L’agrobusinessman, Abdoulaye Sawadogo, vient de passer la main à la tête de l’Union nationale des producteurs semenciers du Burkina (UNPS-B) après dix ans de gestion. Dans cet entretien accordé à Sidwaya, le jeudi 11 avril 2019, il dresse son bilan et évoque diverses questions liées à la filière semencière.

Sidwaya (S) : Quel bilan faites-vous de votre passage à la tête de l’UNPS-B ?

Abdoulaye Sawadogo (A.S.) : Ma nomination en tant que président de l’UNPS-B en 2009 a été un challenge. J’étais le président de la Table filière banane du Burkina et le premier producteur du pays en la matière. J’ai diversifié par la suite, en m’investissant dans la production de riz, domaine dans lequel je suis également leader. C’est grâce à cette expérience, que j’ai accepté de diriger l’UNPS-B. J’ai bénéficié de l’accompagnement d’une équipe forte, compréhensible, solidaire, dévouée qui s’est donnée à la tâche pour qu’on puisse atteindre nos objectifs. L’union n’avait pas de siège et nous fonctionnions sur la base de crédits. L’Etat nous attribuait des marchés et nous accompagnait auprès des banques pour obtenir des crédits pour les exécuter. C’est compte tenu de cela, que nous avons travaillé à relever le défi d’assurer l’autonomie financière de l’UNPS-B. Nous avons fait appel à des techniciens, grâce à qui, nous avons pu engranger des acquis. Nous avons eu un terrain à Ouaga 2000, où le siège de l’organisation a été construit à niveau. Nous avons également œuvré à crédibiliser l’UNPS-B auprès de nos partenaires financiers. De nos jours, nous disposons d’une ligne de crédits de près de 7 milliards F CFA dans deux banques de la place. Ce qui montre que l’union se porte bien financièrement. Nous avons aussi acquis des camions pour les 13 régions du pays, afin de faciliter le transport des semences. Une autre action, qui m’a le plus marqué d’ailleurs, c’est l’achat d’actions d’une valeur de 800 millions F CFA à la Banque agricole du Faso pour tous les producteurs. Cela est important, car pouvant assurer aux producteurs, des revenus, une retraite paisible ou leur faciliter des investissements. Le bilan de ma présidence est globalement satisfaisant. C’est un motif de fierté pour nous, pour l’ensemble de nos collaborateurs, des producteurs, des partenaires institutionnels et financiers qui ont bien voulu nous accompagner.

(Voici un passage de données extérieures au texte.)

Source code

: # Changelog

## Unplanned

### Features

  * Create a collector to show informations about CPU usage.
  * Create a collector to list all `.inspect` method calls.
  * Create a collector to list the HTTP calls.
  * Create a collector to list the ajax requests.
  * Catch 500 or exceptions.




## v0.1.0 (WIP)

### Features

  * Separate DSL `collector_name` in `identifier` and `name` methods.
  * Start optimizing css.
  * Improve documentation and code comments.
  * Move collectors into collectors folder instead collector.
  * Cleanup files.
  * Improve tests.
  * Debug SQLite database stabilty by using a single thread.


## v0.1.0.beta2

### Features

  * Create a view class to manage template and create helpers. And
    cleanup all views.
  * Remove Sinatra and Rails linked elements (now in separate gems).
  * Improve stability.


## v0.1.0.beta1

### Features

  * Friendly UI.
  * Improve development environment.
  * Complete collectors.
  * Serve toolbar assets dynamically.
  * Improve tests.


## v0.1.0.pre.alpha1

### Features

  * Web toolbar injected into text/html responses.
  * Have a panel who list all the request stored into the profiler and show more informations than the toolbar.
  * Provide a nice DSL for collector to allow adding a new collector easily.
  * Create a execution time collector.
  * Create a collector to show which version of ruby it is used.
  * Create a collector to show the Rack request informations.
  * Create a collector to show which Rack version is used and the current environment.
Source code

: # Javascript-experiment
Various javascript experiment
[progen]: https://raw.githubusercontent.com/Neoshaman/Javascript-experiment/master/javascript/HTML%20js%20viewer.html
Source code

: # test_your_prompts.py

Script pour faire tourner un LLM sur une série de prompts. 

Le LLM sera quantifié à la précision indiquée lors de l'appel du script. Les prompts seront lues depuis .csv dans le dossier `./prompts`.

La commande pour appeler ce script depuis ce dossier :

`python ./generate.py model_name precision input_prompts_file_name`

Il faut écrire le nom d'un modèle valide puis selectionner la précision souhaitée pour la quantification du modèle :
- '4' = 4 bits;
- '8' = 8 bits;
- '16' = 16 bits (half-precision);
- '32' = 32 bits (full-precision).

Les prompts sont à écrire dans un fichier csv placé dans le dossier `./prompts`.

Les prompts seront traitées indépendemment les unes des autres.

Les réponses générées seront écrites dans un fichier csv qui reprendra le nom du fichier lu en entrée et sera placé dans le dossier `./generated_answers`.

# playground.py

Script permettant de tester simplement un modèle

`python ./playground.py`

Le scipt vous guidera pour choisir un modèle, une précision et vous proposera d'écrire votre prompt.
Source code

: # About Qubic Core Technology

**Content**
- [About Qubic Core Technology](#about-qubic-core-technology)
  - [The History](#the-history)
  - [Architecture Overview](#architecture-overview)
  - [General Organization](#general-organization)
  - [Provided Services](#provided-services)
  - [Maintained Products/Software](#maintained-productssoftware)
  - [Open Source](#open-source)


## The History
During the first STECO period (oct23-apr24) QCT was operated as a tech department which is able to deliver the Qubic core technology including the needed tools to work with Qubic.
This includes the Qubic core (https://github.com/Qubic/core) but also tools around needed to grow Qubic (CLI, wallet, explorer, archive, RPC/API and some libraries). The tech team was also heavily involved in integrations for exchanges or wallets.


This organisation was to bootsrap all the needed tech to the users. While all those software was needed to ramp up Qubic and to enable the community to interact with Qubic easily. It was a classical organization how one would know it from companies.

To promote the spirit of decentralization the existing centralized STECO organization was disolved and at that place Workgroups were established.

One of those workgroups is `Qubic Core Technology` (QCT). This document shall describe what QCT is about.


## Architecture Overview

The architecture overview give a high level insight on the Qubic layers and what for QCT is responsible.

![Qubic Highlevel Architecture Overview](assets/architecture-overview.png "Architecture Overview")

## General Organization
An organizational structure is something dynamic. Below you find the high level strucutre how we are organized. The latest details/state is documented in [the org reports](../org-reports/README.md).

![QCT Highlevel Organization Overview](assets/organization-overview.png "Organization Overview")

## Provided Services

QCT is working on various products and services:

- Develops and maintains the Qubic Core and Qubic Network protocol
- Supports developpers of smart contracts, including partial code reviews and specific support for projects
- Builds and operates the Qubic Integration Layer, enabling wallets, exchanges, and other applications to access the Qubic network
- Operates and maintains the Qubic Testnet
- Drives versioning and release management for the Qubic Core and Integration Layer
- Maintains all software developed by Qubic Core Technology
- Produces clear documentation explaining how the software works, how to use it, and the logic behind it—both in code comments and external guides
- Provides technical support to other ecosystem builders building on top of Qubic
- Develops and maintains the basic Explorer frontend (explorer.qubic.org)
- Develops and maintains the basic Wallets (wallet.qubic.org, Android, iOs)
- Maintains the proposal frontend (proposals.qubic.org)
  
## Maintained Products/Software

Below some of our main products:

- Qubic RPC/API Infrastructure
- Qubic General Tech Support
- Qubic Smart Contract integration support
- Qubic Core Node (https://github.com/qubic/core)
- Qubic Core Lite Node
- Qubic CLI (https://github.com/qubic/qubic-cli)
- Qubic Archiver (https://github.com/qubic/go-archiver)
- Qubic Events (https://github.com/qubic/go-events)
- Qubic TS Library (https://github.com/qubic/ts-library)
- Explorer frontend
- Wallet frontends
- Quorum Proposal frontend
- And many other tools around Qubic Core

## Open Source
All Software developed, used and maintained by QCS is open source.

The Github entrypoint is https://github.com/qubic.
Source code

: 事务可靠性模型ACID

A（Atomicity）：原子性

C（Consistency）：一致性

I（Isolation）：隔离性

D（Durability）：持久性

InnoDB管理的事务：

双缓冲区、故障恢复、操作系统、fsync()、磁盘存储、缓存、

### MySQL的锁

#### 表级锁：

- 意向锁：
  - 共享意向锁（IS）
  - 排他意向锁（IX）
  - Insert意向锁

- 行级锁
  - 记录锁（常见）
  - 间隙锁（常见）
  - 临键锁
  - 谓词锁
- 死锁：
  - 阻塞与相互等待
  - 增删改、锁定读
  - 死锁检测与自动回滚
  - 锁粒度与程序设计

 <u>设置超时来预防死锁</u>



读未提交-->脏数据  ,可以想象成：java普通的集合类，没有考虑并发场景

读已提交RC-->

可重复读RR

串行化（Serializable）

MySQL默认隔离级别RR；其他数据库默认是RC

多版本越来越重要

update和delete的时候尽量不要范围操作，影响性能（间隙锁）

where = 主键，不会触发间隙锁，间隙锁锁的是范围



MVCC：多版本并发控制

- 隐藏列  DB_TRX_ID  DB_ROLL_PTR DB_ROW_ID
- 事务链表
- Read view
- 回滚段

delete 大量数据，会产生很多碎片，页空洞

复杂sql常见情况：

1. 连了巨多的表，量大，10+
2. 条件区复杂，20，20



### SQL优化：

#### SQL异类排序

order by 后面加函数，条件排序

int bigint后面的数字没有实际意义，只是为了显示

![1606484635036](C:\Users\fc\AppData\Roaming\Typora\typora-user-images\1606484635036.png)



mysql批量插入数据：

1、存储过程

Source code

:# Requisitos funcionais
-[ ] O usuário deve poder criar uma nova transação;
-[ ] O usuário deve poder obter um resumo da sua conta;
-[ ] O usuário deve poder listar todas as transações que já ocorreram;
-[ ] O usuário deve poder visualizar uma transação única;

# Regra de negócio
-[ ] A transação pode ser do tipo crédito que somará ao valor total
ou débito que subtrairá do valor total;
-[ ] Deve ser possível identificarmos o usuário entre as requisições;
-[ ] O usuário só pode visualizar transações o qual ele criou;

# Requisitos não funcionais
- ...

S. : Ce n’est pas toujours évident dans le secteur agricole, comment avez-vous réussi à asseoir une confiance entre l’organisation et les banques ?

A.S. : Je suis un entrepreneur agricole complet, si je peux ainsi dire. J’étais le premier producteur de banane avec un chiffre d’affaires de près de 150 millions F CFA par an. Idem sur le plan de la production céréalière, avec près de 100 hectares. Je suis également leader dans la production du riz avec une superficie de 65 hectares. Mon investissement dans le domaine m’a permis d’avoir le premier prix mondial de l’agriculture familiale en 2007 et le grand prix des leaders panafricains dans l’agriculture. Je suis passé de l’agriculture familiale à l’entrepreneuriat agricole, ce qui dénote d’un certain travail. C’est mon parcours personnel et ma rigueur dans le travail qui ont amené les banques à faire confiance à l’UNPS-B, car elles me connaissaient déjà.

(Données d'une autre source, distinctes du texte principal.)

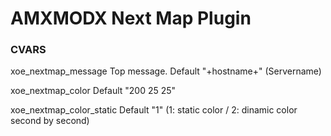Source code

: # AMXMODX Next Map Plugin

### CVARS
xoe_nextmap_message
Top message. Default "+hostname+" (Servername)

xoe_nextmap_color
Default "200 25 25"

xoe_nextmap_color_static
Default "1" (1: static color / 2: dinamic color second by second)
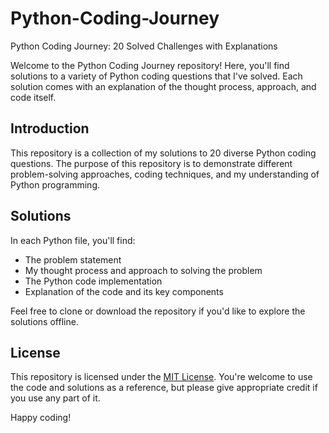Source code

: # Python-Coding-Journey
Python Coding Journey: 20 Solved Challenges with Explanations

Welcome to the Python Coding Journey repository! Here, you'll find solutions to a variety of Python coding questions that I've solved. Each solution comes with an explanation of the thought process, approach, and code itself.

## Introduction
This repository is a collection of my solutions to 20 diverse Python coding questions. The purpose of this repository is to demonstrate different problem-solving approaches, coding techniques, and my understanding of Python programming.

## Solutions
In each Python file, you'll find:
- The problem statement
- My thought process and approach to solving the problem
- The Python code implementation
- Explanation of the code and its key components


Feel free to clone or download the repository if you'd like to explore the solutions offline.

## License

This repository is licensed under the [MIT License](./LICENSE). You're welcome to use the code and solutions as a reference, but please give appropriate credit if you use any part of it.

Happy coding!
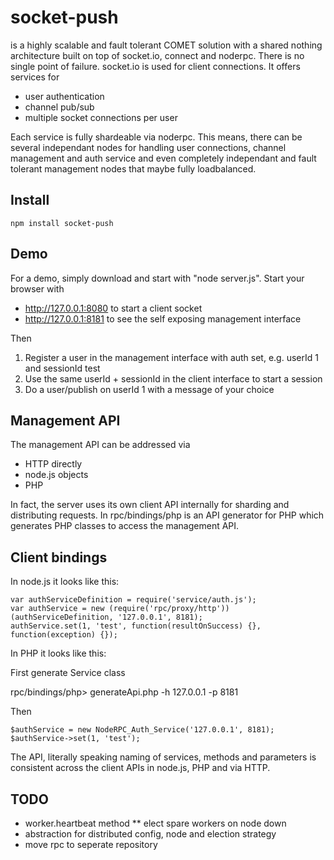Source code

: socket-push
===========
is a highly scalable and fault tolerant COMET solution with a shared nothing architecture built on top of socket.io, connect and noderpc.
There is no single point of failure. socket.io is used for client connections.
It offers services for 

* user authentication
* channel pub/sub
* multiple socket connections per user

Each service is fully shardeable via noderpc. This means, there can be several independant nodes for handling user connections, channel management and auth service and even completely independant and fault tolerant management nodes that maybe fully loadbalanced.

Install
-------

    npm install socket-push

Demo
----

For a demo, simply download and start with "node server.js". Start your browser with

* http://127.0.0.1:8080 to start a client socket
* http://127.0.0.1:8181 to see the self exposing management interface

Then

1. Register a user in the management interface with auth set, e.g. userId 1 and sessionId test
2. Use the same userId + sessionId in the client interface to start a session
3. Do a user/publish on userId 1 with a message of your choice


Management API
--------------

The management API can be addressed via

* HTTP directly
* node.js objects
* PHP

In fact, the server uses its own client API internally for sharding and distributing requests.
In rpc/bindings/php is an API generator for PHP which generates PHP classes to access the management API.

Client bindings
---------------

In node.js it looks like this:

    var authServiceDefinition = require('service/auth.js');
    var authService = new (require('rpc/proxy/http'))(authServiceDefinition, '127.0.0.1', 8181);
    authService.set(1, 'test', function(resultOnSuccess) {}, function(exception) {});

In PHP it looks like this:

First generate Service class

   rpc/bindings/php> generateApi.php -h 127.0.0.1 -p 8181

Then

    $authService = new NodeRPC_Auth_Service('127.0.0.1', 8181);
    $authService->set(1, 'test');

The API, literally speaking naming of services, methods and parameters is consistent across the client APIs in node.js, PHP and via HTTP.

TODO
----

* worker.heartbeat method
** elect spare workers on node down
* abstraction for distributed config, node and election strategy
* move rpc to seperate repository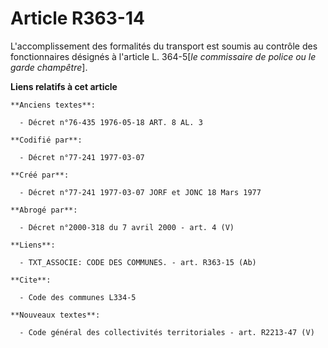 # Article R363-14

L'accomplissement des formalités du transport est soumis au contrôle des fonctionnaires désignés à l'article L. 364-5[*le
commissaire de police ou le garde champêtre*].

**Liens relatifs à cet article**

	**Anciens textes**:

	  - Décret n°76-435 1976-05-18 ART. 8 AL. 3

	**Codifié par**:

	  - Décret n°77-241 1977-03-07

	**Créé par**:

	  - Décret n°77-241 1977-03-07 JORF et JONC 18 Mars 1977

	**Abrogé par**:

	  - Décret n°2000-318 du 7 avril 2000 - art. 4 (V)

	**Liens**:

	  - TXT_ASSOCIE: CODE DES COMMUNES. - art. R363-15 (Ab)

	**Cite**:

	  - Code des communes L334-5

	**Nouveaux textes**:

	  - Code général des collectivités territoriales - art. R2213-47 (V)
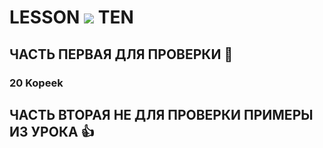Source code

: <h1 align="left">LESSON
<align="center"><img src="https://thumbs.gfycat.com/ComplexAfraidLadybug-max-1mb.gif" >
<align="right">TEN</h1>

## ЧАСТЬ ПЕРВАЯ ДЛЯ ПРОВЕРКИ :metal:
### 20 Kopeek

## ЧАСТЬ ВТОРАЯ НЕ ДЛЯ ПРОВЕРКИ ПРИМЕРЫ ИЗ УРОКА :+1:
##
##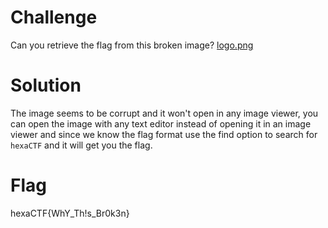 # Challenge
Can you retrieve the flag from this broken image?
[logo.png](./files/logo.png)

# Solution
The image seems to be corrupt and it won't open in any image viewer, you can open the image with any text editor instead of opening it in an image viewer and since we know the flag format use the find option to search for `hexaCTF` and it will get you the flag.

# Flag
hexaCTF{WhY_Th!s_Br0k3n}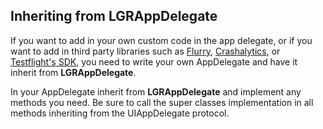## Inheriting from LGRAppDelegate

If you want to add in your own custom code in the app delegate, or if you want to add in third party libraries such as [Flurry](http://www.flurry.com), [Crashalytics](https://crashlytics.com), or [Testflight's SDK](https://www.testflightapp.com), you need to write your own AppDelegate and have it inherit from **LGRAppDelegate**.

In your AppDelegate inherit from **LGRAppDelegate** and implement any methods you need. Be sure to call the super classes implementation in all methods inheriting from the UIAppDelegate protocol.
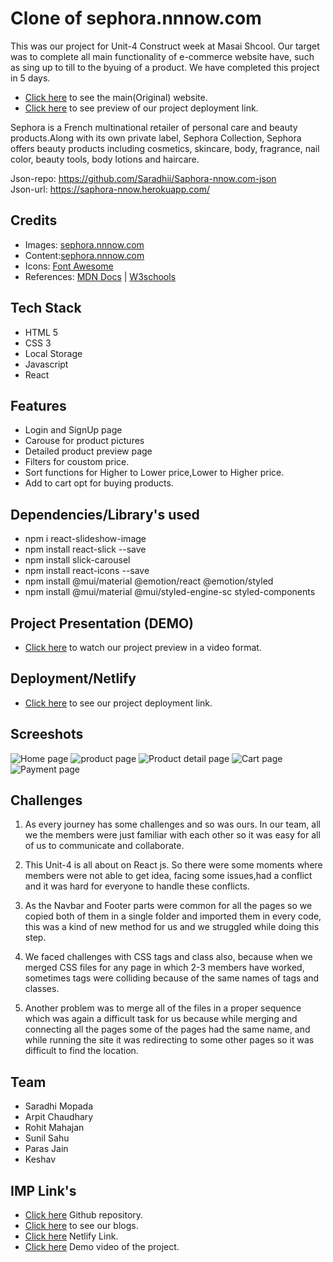 
# Clone of sephora.nnnow.com

This was our project for Unit-4 Construct week at Masai Shcool. Our target was to complete all main functionality of e-commerce website have, such as sing up to till to the byuing of a product. We have completed this project in 5 days.

- [Click here](https://sephora.nnnow.com/) to see the main(Original) website.
- [Click here](https://fascinating-lily-608479.netlify.app/) to see preview of our project deployment link.

Sephora is a French multinational retailer of personal care and beauty products.Along with its own private label, Sephora Collection, Sephora offers beauty products including cosmetics, skincare, body, fragrance, nail color, beauty tools, body lotions and haircare.

Json-repo: https://github.com/Saradhii/Saphora-nnow.com-json <br>
Json-url: https://saphora-nnow.herokuapp.com/ <br>


## Credits
- Images: [sephora.nnnow.com](https://sephora.nnnow.com/)
- Content:[sephora.nnnow.com](https://sephora.nnnow.com/)
- Icons: [Font Awesome](https://fontawesome.com/)
- References: [MDN Docs](https://developer.mozilla.org/en-US/) | [W3schools](https://www.w3schools.com/)


## Tech Stack
- HTML 5
- CSS 3
- Local Storage
- Javascript
- React

## Features
- Login and SignUp page
- Carouse for product pictures
- Detailed product preview page
- Filters for coustom price.
- Sort functions for Higher to Lower price,Lower to Higher price.
- Add to cart opt for buying products.

## Dependencies/Library's used
- npm i react-slideshow-image
- npm install react-slick --save
- npm install slick-carousel
- npm install react-icons --save
- npm install @mui/material @emotion/react @emotion/styled
- npm install @mui/material @mui/styled-engine-sc styled-components

## Project Presentation (DEMO) 
- [Click here](https://drive.google.com/file/d/16k-8MvgpEJIjxFu1zIl2DqCgOn7SftRY/view?usp=sharing) to watch our project preview in a video format.

##  Deployment/Netlify
- [Click here](https://fascinating-lily-608479.netlify.app/) to see our project deployment link.
## Screeshots


![Home page](https://www.linkpicture.com/q/WhatsApp-Image-2022-05-07-at-8.05.47-PM.jpeg)
![product page](https://www.linkpicture.com/q/WhatsApp-Image-2022-05-07-at-8.06.30-PM.jpeg)
![Product detail page](https://www.linkpicture.com/q/WhatsApp-Image-2022-05-07-at-8.07.56-PM.jpeg)
![Cart page](https://www.linkpicture.com/q/WhatsApp-Image-2022-05-07-at-8.08.33-PM.jpeg)
![Payment page](https://www.linkpicture.com/q/WhatsApp-Image-2022-05-07-at-8.09.28-PM.jpeg)


## Challenges
1. As every journey has some challenges and so was ours. In our team, all we the members were just familiar with each other so it was easy for all of us to communicate and collaborate.

2. This Unit-4 is all about on React js. So there were some moments where members were not able to get idea, facing some issues,had a conflict and it was hard for everyone to handle these conflicts.

3. As the Navbar and Footer parts were common for all the pages so we copied both of them in a single folder and imported them in every code, this was a kind of new method for us and we struggled while doing this step.

4. We faced challenges with CSS tags and class also, because when we merged CSS files for any page in which 2-3 members have worked, sometimes tags were colliding because of the same names of tags and classes.

5. Another problem was to merge all of the files in a proper sequence which was again a difficult task for us because while merging and connecting all the pages some of the pages had the same name, and while running the site it was redirecting to some other pages so it was difficult to find the location.

## Team
- Saradhi Mopada
- Arpit Chaudhary
- Rohit Mahajan
- Sunil Sahu
- Paras Jain
- Keshav
## IMP Link's
- [Click here](https://github.com/Saradhii/Sephora-nnnow.com-clone.git) Github repository.
- [Click here](https://medium.com/@kksv1997/masai-collaborative-project-sephorannnow-website-clone-11e2f97da1a7) to see our blogs.
- [Click here](https://fascinating-lily-608479.netlify.app/) Netlify Link.
- [Click here](https://drive.google.com/file/d/16k-8MvgpEJIjxFu1zIl2DqCgOn7SftRY/view?usp=sharing) Demo video of the project.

S. : On note également une évolution de la production semencière ces dix dernières années…

A.S. : A la création de l’UNPS-B en 2004, nous étions 265 producteurs avec une production nationale de 200 tonnes par an. On manquait de professionnalisme. Il a fallu donc travailler à changer la donne. De nos jours, l’union compte près de 4000 producteurs, pour une production annuelle avoisinant 20 000 tonnes. Un travail a été fait pour en arriver là. Ce qui me satisfait surtout, c’est l’amélioration de la qualité des semences, toute chose qui fait de nous une référence dans la sous-région. Nous devons garder le cap et je ne doute pas des capacités de la nouvelle et dynamique équipe dirigeante de l’UNPS-B à œuvrer pour consolider les acquis.

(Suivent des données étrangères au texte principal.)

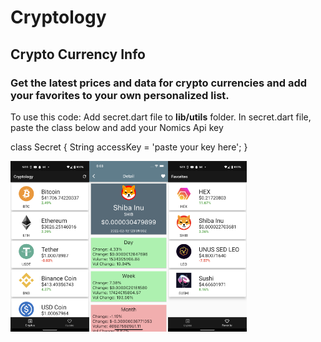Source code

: # Cryptology
## Crypto Currency Info

### Get the latest prices and data for crypto currencies and add your favorites to your own personalized list.

To use this code:
Add secret.dart file to **lib/utils** folder. In secret.dart file, paste the class below and add your Nomics Api key

class Secret { String accessKey = 'paste your key here'; }

<img src="https://github.com/maydev99/cryptology/blob/master/flutter_01.png" width=25% height=25%><img src="https://github.com/maydev99/cryptology/blob/master/Simulator%20Screen%20Shot%20-%20iPhone%2013%20-%202022-02-13%20at%2018.03.09.png" width=25% height=25%><img src="https://github.com/maydev99/cryptology/blob/master/flutter_03.png" width=25% height=25%>


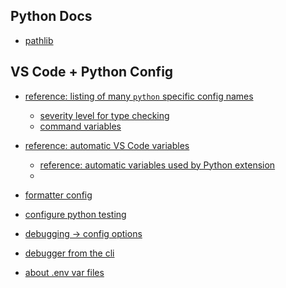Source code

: ##

## Python Docs

- [pathlib](https://docs.python.org/3/library/pathlib.html)

## VS Code + Python Config

- [reference: listing of many `python` specific config names](https://code.visualstudio.com/docs/python/settings-reference)
    - [severity level for type checking](https://code.visualstudio.com/docs/python/settings-reference#_python-language-server-settings)
    - [command variables](https://code.visualstudio.com/docs/editor/variables-reference#_command-variables)

- [reference: automatic VS Code variables](https://code.visualstudio.com/docs/editor/variables-reference)
  - [reference: automatic variables used by Python extension](https://code.visualstudio.com/docs/python/settings-reference#_predefined-variables)
  - 


- [formatter config](https://code.visualstudio.com/docs/python/editing#_formatterspecific-settings)
- [configure python testing](https://code.visualstudio.com/docs/python/testing)
- [debugging -> config options](https://code.visualstudio.com/docs/python/debugging#_set-configuration-options)
- [debugger from the cli](https://code.visualstudio.com/docs/python/debugging#_command-line-debugging)
- [about .env var files](https://code.visualstudio.com/docs/python/environments#_environment-variable-definitions-file)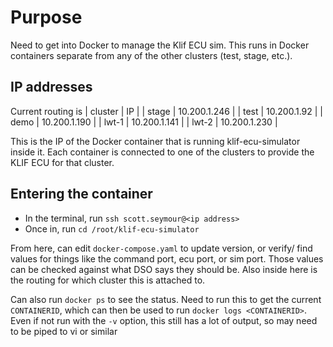 # Purpose
Need to get into Docker to manage the Klif ECU sim. This runs in Docker containers separate from any of the other clusters (test, stage, etc.).

## IP addresses
Current routing is
| cluster | IP           |
| stage   | 10.200.1.246 |
| test    | 10.200.1.92  |
| demo    | 10.200.1.190 |
| lwt-1   | 10.200.1.141 |
| lwt-2   | 10.200.1.230 |

This is the IP  of the Docker container that is running klif-ecu-simulator inside it. Each container is connected to one of the clusters to provide the KLIF ECU for that cluster.


## Entering the container
* In the terminal, run `ssh scott.seymour@<ip address>`
* Once in, run `cd /root/klif-ecu-simulator`

From here, can edit `docker-compose.yaml` to update version, or verify/ find values for things like the command port, ecu port, or sim port. Those values can be checked against what DSO says they should be. Also inside here is the routing for which cluster this is attached to.

Can also run `docker ps` to see the status. Need to run this to get the current `CONTAINERID`, which can then be used to run `docker logs <CONTAINERID>`. Even if not run with the `-v` option, this still has a lot of output, so may need to be piped to vi or similar

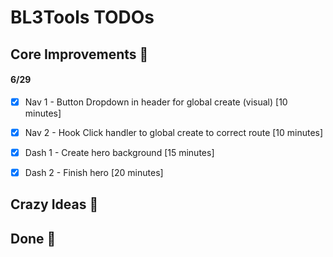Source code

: # BL3Tools TODOs


## Core Improvements :round_pushpin:
#### 6/29
- [x] Nav 1 - Button Dropdown in header for global create (visual) [10 minutes]
- [x] Nav 2 - Hook Click handler to global create to correct route [10 minutes]

- [x] Dash 1 - Create hero background [15 minutes]
- [x] Dash 2 - Finish hero [20 minutes]


## Crazy Ideas :tada:

## Done :checkered_flag:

S. : Malgré l’amélioration de la production, la vulgarisation des semences auprès du monde rural demeure un défi…
A.S. : C’est une réalité, mais nous ne restons pas les bras croisés. Cela fait cinq ans, que nous soutenons le ministère en charge de l’agriculture, à travers des dons de semences lors de la Journée du paysan, pour une valeur comprise entre 30 à 50 millions F CFA. Cette action vise à faire connaître les semences améliorées dans le milieu des producteurs. Nous travaillons également à mettre en place des parcelles de démonstration dans les différentes régions, avec des visites commentées. Nous mettons donc l’accent sur la vulgarisation des semences améliorées, car nous sommes conscients de leur faible utilisation. C’est de notre devoir, de faire connaître les semences améliorées, qui ont pour avantage d’augmenter les rendements des producteurs.

S. : Vous avez engrangé beaucoup d’acquis. Qu’est-ce que vous n’avez pas pu faire cependant ?

A .S. : Ce que je regrette de n’avoir pas pu accomplir durant mon mandat, c’est l’installation des unités de transformation, de triage et de conditionnement des semences. J’en possède au niveau de mon entreprise et j’ai voulu que les différentes régions puissent en avoir également. Nous avons eu un crédit d’une institution basée en Hollande d’un montant de 975 millions F CFA à un taux d’intérêt de 5% pour acheter 13 unités de nettoyage et construire 26 magasins de stockage pour les 13 régions. Malheureusement, nous n’avons pas pu réaliser ce projet. Mais le nouveau bureau s’attellera à le concrétiser.

S. : Un producteur semencier vous a récemment accusé de malversations financières portant sur une somme de plus de 500 millions F CFA. Qu’en est-il exactement ?

A .S. : Cette accusation me fait rire, car venant de Adama Ouédraogo, un producteur du Centre-Sud exclu de l’union en 2014 pour livraison de mauvaises semences et conduite non exemplaire. L’UNPS-B a un système de gestion avec un contrôle interne et externe avec des audits, si bien que personne ne peut faire sortir un franc des caisses sans une décision commune. La gestion du budget de l’organisation n’est pas une affaire d’une ou de deux personnes. M. Ouédraogo raconte des balivernes.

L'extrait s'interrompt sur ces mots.